Le pire qu’il puisse y avoir, les joueurs qui s’arrêtent de jouer et s’insultent entre eux et là tu comptes les minutes et c’est long parce que tu sais qu’il reste encore une bonne trentaine de minutes, que l’équipe d’en face veut jouer et que tu ne peux rien faire.

Pour un jeune, est-il difficile d’assumer son désir de devenir arbitre ?
L’arbitre doit garantir la bonne tenue du match parce qu’il en a l’autorité et l’ordre c’est impopulaire. Ce qui est difficile n’est pas d’assumer mais c’est l’image que renvoie le monde du football sur l’arbitrage. Même si la plupart des clubs respectent le rôle de l’arbitre, il n’y a pas de saison sans qu’il ne soit question d’agressions sur le terrain ou en dehors.

De plus, les joueurs de haut niveau ont parfois un comportement agressif et contestataire envers l’ensemble des décisions arbitrales, ce qui se répercute inévitablement sur les matchs le week-end.

À ce sujet, quels conseils donnerais-tu à un jeune voulant se lancer dans l’arbitrage ? 
Malheureusement, les contestations de la part des joueurs restent récurrentes, il faut donc avoir du répondant en gardant son sang-froid et ne pas hésiter à communiquer avec les joueurs. Astuce maison, chez les jeunes, lorsque le match risque de déraper j’avais pris l’habitude d’appeler les deux capitaines et leur demander de calmer leurs joueurs en leur expliquant la situation. Il faut essayer d’avoir un joueur de référence dans chaque équipe qui communique avec ses partenaires naturellement notamment lorsque le capitaine de l’équipe est le gardien de but, un joueur avec qui on peut échanger de manière informelle sur le terrain.

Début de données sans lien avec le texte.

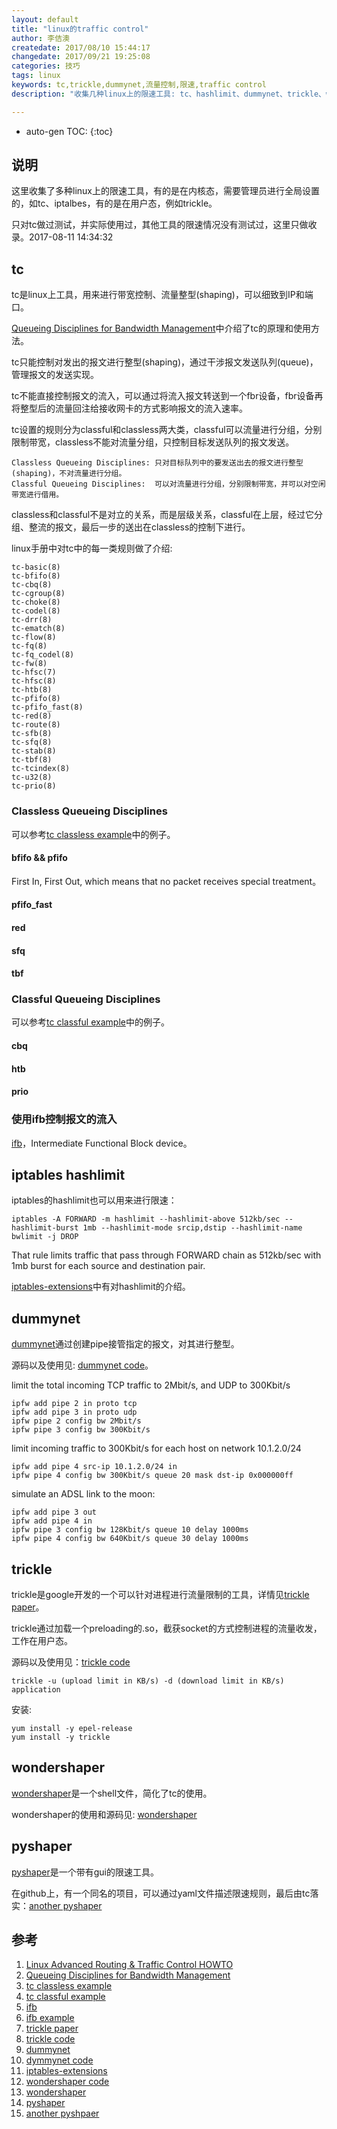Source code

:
 ```yaml
---
layout: default
title: "linux的traffic control"
author: 李佶澳
createdate: 2017/08/10 15:44:17
changedate: 2017/09/21 19:25:08
categories: 技巧
tags: linux
keywords: tc,trickle,dummynet,流量控制,限速,traffic control
description: "收集几种linux上的限速工具: tc、hashlimit、dummynet、trickle、wondershaper、pyshaper。"

---
```


* auto-gen TOC:
{:toc}

## 说明

这里收集了多种linux上的限速工具，有的是在内核态，需要管理员进行全局设置的，如tc、iptalbes，有的是在用户态，例如trickle。

只对tc做过测试，并实际使用过，其他工具的限速情况没有测试过，这里只做收录。2017-08-11 14:34:32

## tc

tc是linux上工具，用来进行带宽控制、流量整型(shaping)，可以细致到IP和端口。

[Queueing Disciplines for Bandwidth Management][2]中介绍了tc的原理和使用方法。

tc只能控制对发出的报文进行整型(shaping)，通过干涉报文发送队列(queue)，管理报文的发送实现。

tc不能直接控制报文的流入，可以通过将流入报文转送到一个fbr设备，fbr设备再将整型后的流量回注给接收网卡的方式影响报文的流入速率。

tc设置的规则分为classful和classless两大类，classful可以流量进行分组，分别限制带宽，classless不能对流量分组，只控制目标发送队列的报文发送。

	Classless Queueing Disciplines: 只对目标队列中的要发送出去的报文进行整型(shaping)，不对流量进行分组。
	Classful Queueing Disciplines:  可以对流量进行分组，分别限制带宽，并可以对空闲带宽进行借用。

classless和classful不是对立的关系，而是层级关系，classful在上层，经过它分组、整流的报文，最后一步的送出在classless的控制下进行。

linux手册中对tc中的每一类规则做了介绍:

	tc-basic(8)
	tc-bfifo(8)
	tc-cbq(8)
	tc-cgroup(8)
	tc-choke(8)
	tc-codel(8)
	tc-drr(8)
	tc-ematch(8)
	tc-flow(8)
	tc-fq(8)
	tc-fq_codel(8)
	tc-fw(8)
	tc-hfsc(7)
	tc-hfsc(8)
	tc-htb(8)
	tc-pfifo(8)
	tc-pfifo_fast(8)
	tc-red(8)
	tc-route(8)
	tc-sfb(8)
	tc-sfq(8)
	tc-stab(8)
	tc-tbf(8)
	tc-tcindex(8)
	tc-u32(8)
	tc-prio(8)

### Classless Queueing Disciplines

可以参考[tc classless example][3]中的例子。

#### bfifo && pfifo

First In, First Out, which means that no packet receives special treatment。

#### pfifo_fast

#### red

#### sfq

#### tbf

### Classful Queueing Disciplines

可以参考[tc classful example][4]中的例子。

#### cbq

#### htb

#### prio

### 使用ifb控制报文的流入

[ifb][5]，Intermediate Functional Block device。

## iptables hashlimit

iptables的hashlimit也可以用来进行限速：

	iptables -A FORWARD -m hashlimit --hashlimit-above 512kb/sec --hashlimit-burst 1mb --hashlimit-mode srcip,dstip --hashlimit-name bwlimit -j DROP

That rule limits traffic that pass through FORWARD chain as 512kb/sec with 1mb burst for each source and destination pair.

[iptables-extensions][11]中有对hashlimit的介绍。

## dummynet

[dummynet][9]通过创建pipe接管指定的报文，对其进行整型。

源码以及使用见: [dummynet code][10]。

limit the total incoming TCP traffic to 2Mbit/s, and UDP to 300Kbit/s

	ipfw add pipe 2 in proto tcp
	ipfw add pipe 3 in proto udp
	ipfw pipe 2 config bw 2Mbit/s
	ipfw pipe 3 config bw 300Kbit/s 
	
limit incoming traffic to 300Kbit/s for each host on network 10.1.2.0/24

	ipfw add pipe 4 src-ip 10.1.2.0/24 in
	ipfw pipe 4 config bw 300Kbit/s queue 20 mask dst-ip 0x000000ff 

simulate an ADSL link to the moon:

	ipfw add pipe 3 out
	ipfw add pipe 4 in
	ipfw pipe 3 config bw 128Kbit/s queue 10 delay 1000ms
	ipfw pipe 4 config bw 640Kbit/s queue 30 delay 1000ms 

## trickle

trickle是google开发的一个可以针对进程进行流量限制的工具，详情见[trickle paper][7]。

trickle通过加载一个preloading的.so，截获socket的方式控制进程的流量收发，工作在用户态。

源码以及使用见：[trickle code][8]

	trickle -u (upload limit in KB/s) -d (download limit in KB/s) application

安装:

	yum install -y epel-release
	yum install -y trickle

## wondershaper

[wondershaper][13]是一个shell文件，简化了tc的使用。

wondershaper的使用和源码见: [wondershaper][12]

## pyshaper

[pyshaper][14]是一个带有gui的限速工具。

在github上，有一个同名的项目，可以通过yaml文件描述限速规则，最后由tc落实：[another pyshaper][15]

## 参考

1. [Linux Advanced Routing & Traffic Control HOWTO][1]
2. [Queueing Disciplines for Bandwidth Management][2]
3. [tc classless example][3]
4. [tc classful example][4]
5. [ifb][5]
6. [ifb example][6]
7. [trickle paper][7]
8. [trickle code][8]
9. [dummynet][9]
10. [dymmynet code][10]
11. [iptables-extensions][11]
12. [wondershaper code][12]
13. [wondershaper][13]
14. [pyshaper][14]
15. [another pyshpaer][15]

[1]: http://lartc.org/lartc.html "Linux Advanced Routing & Traffic Control HOWTO" 
[2]: http://lartc.org/lartc.html#LARTC.QDISC "Queueing Disciplines for Bandwidth Management"
[3]: https://github.com/lijiaocn/traffic-control/tree/master/classless "tc classless example"
[4]: https://github.com/lijiaocn/traffic-control/tree/master/classful  "tc classful example"
[5]: https://wiki.linuxfoundation.org/networking/ifb "ifb"
[6]: https://github.com/rfrail3/misc/blob/master/tc/traffic-control.sh "ifb example"
[7]: https://www.usenix.org/legacy/event/usenix05/tech/freenix/full_papers/eriksen/eriksen.pdf  "trickle paper"
[8]: https://github.com/mariusae/trickle  "trickl project"
[9]: http://info.iet.unipi.it/~luigi/dummynet/ "dummynet"
[10]: https://github.com/luigirizzo/dummynet "dummynet code"
[11]: http://ipset.netfilter.org/iptables-extensions.man.html "iptables-extensions"
[12]: https://github.com/magnific0/wondershaper  "wondershaper code"
[13]: http://lartc.org/wondershaper/ "wondershaper"
[14]: http://freenet.mcnabhosting.com/python/pyshaper/  "pyshaper"
[15]: https://github.com/irmatov/pyshaper "another pyshaper"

Qu’est-ce qu’un bon arbitre ?
C’est un arbitre qui va faire des mauvais choix selon le spectateur, mais qui auront été les bons dans son match. Il ne faut pas oublier qu’il y a autant d’arbitres que de spectateurs autour du terrain qui n’ont pas tous la même vue, le même ressenti de la rencontre que l’arbitre qui lui est, dans le match et impliqué dans la rencontre.

Comment selon toi peut-on améliorer la relation joueurs, éducateurs, arbitres ? Comment être à la fois respecté et apprécié par les joueurs ?
La relation joueurs, éducateurs, arbitres ne peut s’améliorer qu’en passant par de la pédagogie. L’explication des lois du jeu qui parfois même en séniors sont inconnus par les joueurs en est la base. Le haut niveau du football français est aussi à revoir, si les professionnels étaient sanctionnés systématiquement pour les insultes ou gestes déplacés et prenaient directement au moins deux matchs de suspension envers un acteur du jeu alors les matchs du week-end seraient beaucoup plus agréables à disputer. Le spectacle serait lui aussi plus agréable et les joueurs prendraient plus de plaisir à venir jouer.